The last type of boot is the network boot option. Again, similar to the normal boot option, the AIX system is booted into a multi-user mode. However, with this option, AIX receives its boot information from another server on the network.

The bootlist and how to manage it

Because you can boot AIX from several different types of media, you must have a way to manage the different types. This is where the bootlist comes into play. The bootlist maintains a list of all boot devices available to the system for each boot method.

To view a bootlist for a specific boot method, simply add the switch -o. In the following example, the normal boot method is displayed. The order the server will try to boot from is the first local disk (hdisk0), then by CD (cd0), and finally by tape (rmt0)

# bootlist -m normal -o hdisk0 cd0 rmt0

As you can see from the previous examples, the -m switch has been used each time to discern which boot method to modify or display. This option allows modification to normal, service (single-user maintenance mode), both (normal and service), and prevboot (the previous bootlist).

The AIX boot sequence

Now that you've selected the boot method, it's time to move to the actual sequence of events that occurs after the server is powered on.

Note: Throughout the rest of this article, you'll boot the server using normal boot mode.

POST

After you've turned on the power and the server is starting, the server's hardware is verified and checked for possible issues. This step is called power-on self-test (POST). While the server is running through its process, POST is checking the memory, keyboard, sound card, and network devices. During this time, if you wanted to enter stand-alone mode (single-user maintenance), you would click F5 or F6 after the keyboard has been initialized. However, in this article, no keystrokes are entered, and the server boots into its normal boot mode.

Bootstrap

After the POST process has finished, the bootstrap —or a smaller program used to load a larger program—is loaded into memory. The bootstrap then loads the Boot Logical Volume (BLV) into memory. After the BLV is loaded, the kernel takes over the boot process.

Boot Logical Volume and the bosboot command

The BLV is the location that contains AIX's bootable images. Typically, the BLV can be found on the local disk of the server. The BLV contains the AIX kernel, the rc.boot file, commands required during the boot process, and a trimmed-down version of the Object Data Manager (ODM).

To create bootable images, you use the bosboot command. Using bosboot, you create a boot file (that is, a bootable image) from a RAM disk, a file system, and a kernel. The bootable image is created along with interfaces with the server's boot Read-Only Storage (ROS) and Erasable Programmable Read-Only Memory (EPROM).

The following example shows how to create a bootable image on the default BLV on the local fixed disk from which the system boots:

bosboot -a

The AIX kernel

The AIX kernel stored in the BLV creates the / (root), /usr, and /var file systems in RAM. Keep in mind that these file systems as well as the kernel are stored in RAM initially during the operating system boot process.

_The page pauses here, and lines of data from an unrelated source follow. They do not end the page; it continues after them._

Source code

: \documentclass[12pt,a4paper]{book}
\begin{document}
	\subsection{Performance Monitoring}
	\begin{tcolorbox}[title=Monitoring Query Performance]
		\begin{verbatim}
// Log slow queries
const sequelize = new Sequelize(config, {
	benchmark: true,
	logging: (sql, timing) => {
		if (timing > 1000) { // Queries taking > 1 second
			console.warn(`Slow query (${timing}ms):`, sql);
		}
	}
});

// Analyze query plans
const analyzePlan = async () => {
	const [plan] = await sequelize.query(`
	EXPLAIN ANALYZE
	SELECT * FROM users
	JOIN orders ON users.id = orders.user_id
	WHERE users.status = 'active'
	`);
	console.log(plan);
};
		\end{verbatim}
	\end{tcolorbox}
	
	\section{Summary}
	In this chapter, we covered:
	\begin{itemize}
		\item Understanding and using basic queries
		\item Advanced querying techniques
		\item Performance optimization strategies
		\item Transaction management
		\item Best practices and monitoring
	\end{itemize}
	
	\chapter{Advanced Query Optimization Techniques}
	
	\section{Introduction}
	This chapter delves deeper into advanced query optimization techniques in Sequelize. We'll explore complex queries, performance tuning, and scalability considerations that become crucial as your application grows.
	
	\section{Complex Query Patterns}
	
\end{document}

Because they are in RAM, they are not accessible to anything outside the BLV.

After the file systems have been loaded into RAM, the kernel executes the init process, which now takes over the boot process.

The init process

The AIX kernel loads the process init as process identifier (PID) 1. This process is the parent, or root, process to all other processes running on AIX. After the init process has been loaded and is running the boot process, init calls rc.boot.

The rc.boot file

The rc.boot file has three important cases of execution during the AIX boot-up process. The first section of rc.boot initializes the system's hardware to prepare it for the operating system to boot. A limited amount of devices needed to start the system are configured at this time with the Configuration Manager command cfgmgr.

During the second section of rc.boot, the file systems /, /usr, and /var as well as the paging space are mounted. After these file systems have been mounted, init is replaced with init on the disk as PID 1, and the RAM is cleared.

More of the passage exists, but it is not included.